**What you should do**
What the task requires is an exact printout of the listing below, pictures excluded.

**Supplied material**
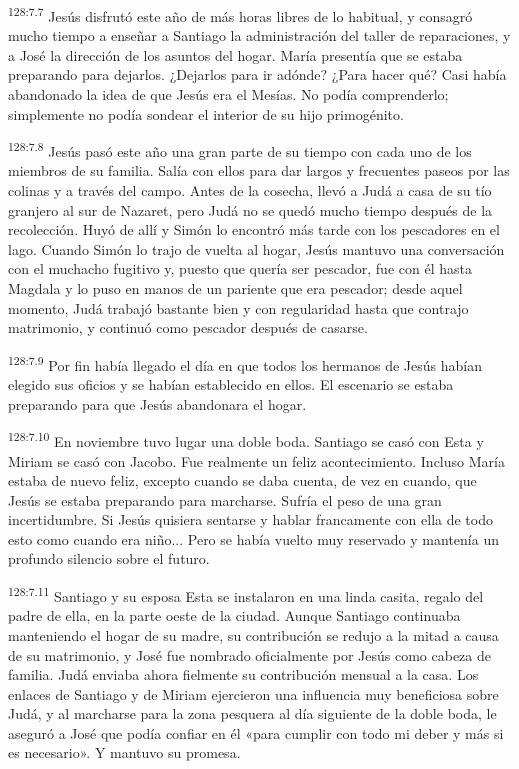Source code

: \par
\textsuperscript{128:7.7} Jesús disfrutó este año de más horas libres de lo habitual, y consagró mucho tiempo a enseñar a Santiago la administración del taller de reparaciones, y a José la dirección de los asuntos del hogar. María presentía que se estaba preparando para dejarlos. ¿Dejarlos para ir adónde? ¿Para hacer qué? Casi había abandonado la idea de que Jesús era el Mesías. No podía comprenderlo; simplemente no podía sondear el interior de su hijo primogénito.

\par
\textsuperscript{128:7.8} Jesús pasó este año una gran parte de su tiempo con cada uno de los miembros de su familia. Salía con ellos para dar largos y frecuentes paseos por las colinas y a través del campo. Antes de la cosecha, llevó a Judá a casa de su tío granjero al sur de Nazaret, pero Judá no se quedó mucho tiempo después de la recolección. Huyó de allí y Simón lo encontró más tarde con los pescadores en el lago. Cuando Simón lo trajo de vuelta al hogar, Jesús mantuvo una conversación con el muchacho fugitivo y, puesto que quería ser pescador, fue con él hasta Magdala y lo puso en manos de un pariente que era pescador; desde aquel momento, Judá trabajó bastante bien y con regularidad hasta que contrajo matrimonio, y continuó como pescador después de casarse.

\par
\textsuperscript{128:7.9} Por fin había llegado el día en que todos los hermanos de Jesús habían elegido sus oficios y se habían establecido en ellos. El escenario se estaba preparando para que Jesús abandonara el hogar.

\par
\textsuperscript{128:7.10} En noviembre tuvo lugar una doble boda. Santiago se casó con Esta y Miriam se casó con Jacobo. Fue realmente un feliz acontecimiento. Incluso María estaba de nuevo feliz, excepto cuando se daba cuenta, de vez en cuando, que Jesús se estaba preparando para marcharse. Sufría el peso de una gran incertidumbre. Si Jesús quisiera sentarse y hablar francamente con ella de todo esto como cuando era niño... Pero se había vuelto muy reservado y mantenía un profundo silencio sobre el futuro.

\par
\textsuperscript{128:7.11} Santiago y su esposa Esta se instalaron en una linda casita, regalo del padre de ella, en la parte oeste de la ciudad. Aunque Santiago continuaba manteniendo el hogar de su madre, su contribución se redujo a la mitad a causa de su matrimonio, y José fue nombrado oficialmente por Jesús como cabeza de familia. Judá enviaba ahora fielmente su contribución mensual a la casa. Los enlaces de Santiago y de Miriam ejercieron una influencia muy beneficiosa sobre Judá, y al marcharse para la zona pesquera al día siguiente de la doble boda, le aseguró a José que podía confiar en él «para cumplir con todo mi deber y más si es necesario». Y mantuvo su promesa.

**Response to the exercise**
Source code

: \par
\textsuperscript{128:7.7} Jesús disfrutó este año de más horas libres de lo habitual, y consagró mucho tiempo a enseñar a Santiago la administración del taller de reparaciones, y a José la dirección de los asuntos del hogar. María presentía que se estaba preparando para dejarlos. ¿Dejarlos para ir adónde? ¿Para hacer qué? Casi había abandonado la idea de que Jesús era el Mesías. No podía comprenderlo; simplemente no podía sondear el interior de su hijo primogénito.

\par
\textsuperscript{128:7.8} Jesús pasó este año una gran parte de su tiempo con cada uno de los miembros de su familia. Salía con ellos para dar largos y frecuentes paseos por las colinas y a través del campo. Antes de la cosecha, llevó a Judá a casa de su tío granjero al sur de Nazaret, pero Judá no se quedó mucho tiempo después de la recolección. Huyó de allí y Simón lo encontró más tarde con los pescadores en el lago. Cuando Simón lo trajo de vuelta al hogar, Jesús mantuvo una conversación con el muchacho fugitivo y, puesto que quería ser pescador, fue con él hasta Magdala y lo puso en manos de un pariente que era pescador; desde aquel momento, Judá trabajó bastante bien y con regularidad hasta que contrajo matrimonio, y continuó como pescador después de casarse.

\par
\textsuperscript{128:7.9} Por fin había llegado el día en que todos los hermanos de Jesús habían elegido sus oficios y se habían establecido en ellos. El escenario se estaba preparando para que Jesús abandonara el hogar.

\par
\textsuperscript{128:7.10} En noviembre tuvo lugar una doble boda. Santiago se casó con Esta y Miriam se casó con Jacobo. Fue realmente un feliz acontecimiento. Incluso María estaba de nuevo feliz, excepto cuando se daba cuenta, de vez en cuando, que Jesús se estaba preparando para marcharse. Sufría el peso de una gran incertidumbre. Si Jesús quisiera sentarse y hablar francamente con ella de todo esto como cuando era niño... Pero se había vuelto muy reservado y mantenía un profundo silencio sobre el futuro.

\par
\textsuperscript{128:7.11} Santiago y su esposa Esta se instalaron en una linda casita, regalo del padre de ella, en la parte oeste de la ciudad. Aunque Santiago continuaba manteniendo el hogar de su madre, su contribución se redujo a la mitad a causa de su matrimonio, y José fue nombrado oficialmente por Jesús como cabeza de familia. Judá enviaba ahora fielmente su contribución mensual a la casa. Los enlaces de Santiago y de Miriam ejercieron una influencia muy beneficiosa sobre Judá, y al marcharse para la zona pesquera al día siguiente de la doble boda, le aseguró a José que podía confiar en él «para cumplir con todo mi deber y más si es necesario». Y mantuvo su promesa.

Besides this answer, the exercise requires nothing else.